Yaşadığımız zaman boyunca hep acıya, kedere, gözyaşına tanık olduk. Yıkılan evler, yok edilen şehirler, kesilen ağaçlar… Hepsini gördük. Akıl almaz katliamları canlı yayınlarda izledik. Hep tarihte olur ve sadece orada kaldı sandığımız vahşetlerin, çok daha canice olanlarına yaşarken şahit olduk. Tarih kitaplarında zalim diye okuduklarımızın daha da zalimini, vahşi dediğimiz devletlerin daha da vahşilerini yaşarken tanıdık. Ve bu tanıklığı sadece bir şiir değil, bir şaheser ile dile getirdi Nurullah Genç;
Bu kan kokan coğrafya, bu çığlıklar senindir
Bu gözü yaşlı târih, hıçkırıklar senindir
Yeryüzünde çiğnenen bütün haklar senindir
Prangalı hükümler, aydınlıklar senindir.
Yıllardır, uygarlıktan sana hep enkaz kaldı
Ufka bir bak yiğidim, inkılâba az kaldı.
Bosna’dan Filipinlere, Çeçenya’dan Yemen’e kadar, bütün çağdaş acıları hep bizim coğrafyamız yaşadı. Acı, İslam topraklarını mesken belledi kendine.

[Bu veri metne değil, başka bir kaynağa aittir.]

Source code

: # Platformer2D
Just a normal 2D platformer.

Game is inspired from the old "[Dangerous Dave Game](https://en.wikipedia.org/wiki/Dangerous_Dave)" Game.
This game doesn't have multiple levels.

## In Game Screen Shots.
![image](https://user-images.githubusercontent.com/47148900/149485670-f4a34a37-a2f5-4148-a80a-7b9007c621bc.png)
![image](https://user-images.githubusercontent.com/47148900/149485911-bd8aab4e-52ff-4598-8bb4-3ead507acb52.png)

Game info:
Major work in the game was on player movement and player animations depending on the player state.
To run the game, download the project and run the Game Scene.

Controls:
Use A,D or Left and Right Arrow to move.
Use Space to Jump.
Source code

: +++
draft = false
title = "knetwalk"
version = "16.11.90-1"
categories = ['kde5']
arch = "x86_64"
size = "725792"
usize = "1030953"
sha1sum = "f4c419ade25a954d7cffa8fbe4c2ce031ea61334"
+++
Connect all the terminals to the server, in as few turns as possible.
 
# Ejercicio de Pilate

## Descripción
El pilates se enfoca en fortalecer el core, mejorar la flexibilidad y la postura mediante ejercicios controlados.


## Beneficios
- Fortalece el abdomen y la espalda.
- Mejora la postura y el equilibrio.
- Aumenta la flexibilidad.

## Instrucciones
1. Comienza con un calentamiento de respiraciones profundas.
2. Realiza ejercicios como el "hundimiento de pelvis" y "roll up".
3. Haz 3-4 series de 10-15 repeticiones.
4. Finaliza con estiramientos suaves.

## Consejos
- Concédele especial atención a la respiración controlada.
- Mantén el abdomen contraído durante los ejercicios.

Ancak bu kez dev bir kahramanlık destanına da şahit oluyoruz. İnsan, olanlara sadece şahit oluyoruz demeye de fazlasıyla utanıyor ama ne yapalım. Bu çağdan bize bir de, derin bir utanç kaldı.
Ölümlerin en acısını yaşayan Gazze halkı, sadece direniş güçleri ile değil, topyekûn bir şekilde çocuğu, genci, ihtiyarı, kadını ve erkeği ile büyük ve kahraman bir millet olarak tüm dünyanın karşısında duruyor. Sivil bir halkın, müthiş bir dayanışma ve cesaret ile zalim düşmana karşı duruşu, şehrini terk etmeyişi tarihte görülür bir şey değil.
Her türlü psikolojik savaş teknikleri, en gelişmiş ve öldürücü kara hava ve deniz silahları ile bir ölüm çemberinin içine sıkıştırılmış kocaman bir halk, katillerini ve destekçilerini çıldırtacak şekilde direniyor ve itilmek istedikleri o çemberden, Gazze’den dışarı çıkmıyor. Topraklarına ve varlıklarına, en büyük ve en acı ölümlerine rağmen sahip çıkıyor. Ve bunda en ufak bir fütur göstermiyor.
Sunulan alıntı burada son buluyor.